The ongoing lawsuit, which centers on Cox’s liability (or lack thereof) for its users’ illegal downloads of copyrighted music, began in 2015. The major label plaintiffs were initially awarded $25 million by a jury, though this ruling was subsequently overturned by an appeals court.
However, this initial success prompted the record labels’ lawyers to continue fighting, and now, the long and expensive dispute has spanned nearly half a decade.
Last week, it seemed that the matter would finally be put to rest. Cox had a settlement meeting arranged with the record labels, but Cox attorneys decided to cancel negotiations at the last second. The plaintiffs’ legal team, which had long been preparing for this meeting, was predictably upset, and their court filings indicated as much. The RIAA, which represents the big three labels, blasted Cox for “a consistent pattern of obstruction, delay, and gamesmanship”.
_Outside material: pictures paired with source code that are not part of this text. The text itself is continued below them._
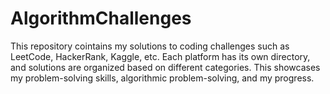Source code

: # AlgorithmChallenges
This repository cointains my solutions to coding challenges such as LeetCode, HackerRank, Kaggle, etc. Each platform has its own directory, and solutions are organized based on different categories. This showcases my problem-solving skills, algorithmic problem-solving, and my progress.
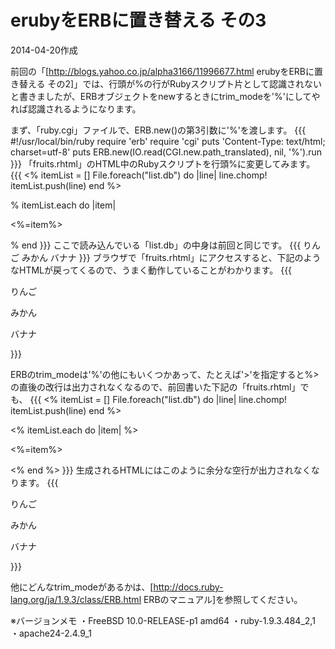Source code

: # erubyをERBに置き替える その3

2014-04-20作成

前回の「[http://blogs.yahoo.co.jp/alpha3166/11996677.html erubyをERBに置き替える その2]」では、行頭が%の行がRubyスクリプト片として認識されないと書きましたが、ERBオブジェクトをnewするときにtrim_modeを'%'にしてやれば認識されるようになります。

まず、「ruby.cgi」ファイルで、ERB.new()の第3引数に'%'を渡します。
{{{
#!/usr/local/bin/ruby
require 'erb'
require 'cgi'
puts 'Content-Type: text/html; charset=utf-8'
puts
ERB.new(IO.read(CGI.new.path_translated), nil, '%').run
}}}
「fruits.rhtml」のHTML中のRubyスクリプトを行頭%に変更してみます。
{{{
<%
itemList = []
File.foreach("list.db") do |line|
  line.chomp!
  itemList.push(line)
end
%><html>
 <body>
% itemList.each do |item|
  <p><%=item%></p>
% end
 </body>
</html>
}}}
ここで読み込んでいる「list.db」の中身は前回と同じです。
{{{
りんご
みかん
バナナ
}}}
ブラウザで「fruits.rhtml」にアクセスすると、下記のようなHTMLが戻ってくるので、うまく動作していることがわかります。
{{{
<html>
 <body>
  <p>りんご</p>
  <p>みかん</p>
  <p>バナナ</p>
 </body>
</html>
}}}

ERBのtrim_modeは'%'の他にもいくつかあって、たとえば'>'を指定すると%>の直後の改行は出力されなくなるので、前回書いた下記の「fruits.rhtml」でも、
{{{
<%
itemList = []
File.foreach("list.db") do |line|
  line.chomp!
  itemList.push(line)
end
%><html>
 <body>
<% itemList.each do |item| %>
  <p><%=item%></p>
<% end %>
 </body>
</html>
}}}
生成されるHTMLにはこのように余分な空行が出力されなくなります。
{{{
<html>
 <body>
  <p>りんご</p>
  <p>みかん</p>
  <p>バナナ</p>
 </body>
</html>
}}}

他にどんなtrim_modeがあるかは、[http://docs.ruby-lang.org/ja/1.9.3/class/ERB.html ERBのマニュアル]を参照してください。

※バージョンメモ
・FreeBSD 10.0-RELEASE-p1 amd64
・ruby-1.9.3.484_2,1
・apache24-2.4.9_1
With this latest development, it seems unlikely that any sort of agreement will be made in the near future.
Cox Communications is a Georgia-based broadband provider and subsidiary of Cox Enterprises. Cox Enterprises, a privately owned conglomerate, reported earnings of more than $20 billion in 2018. The company employs over 55,000 individuals, and based upon these points, it can be stated with confidence that the company possesses the resources to take on leading record companies — even if the battle proceeds for another five years.
Legal experts have indicated that this seemingly complex and detailed case boils down to a single, all-important question: Is Cox liable for the downloading habits of its users?
Needless to say, opinions that support each side of the argument have been voiced, with both parties are insisting they’re right. It appears that the fight will continue to drag on, but perhaps agreeing to a settlement meeting, even if the meeting did fall through, is a step in the right direction.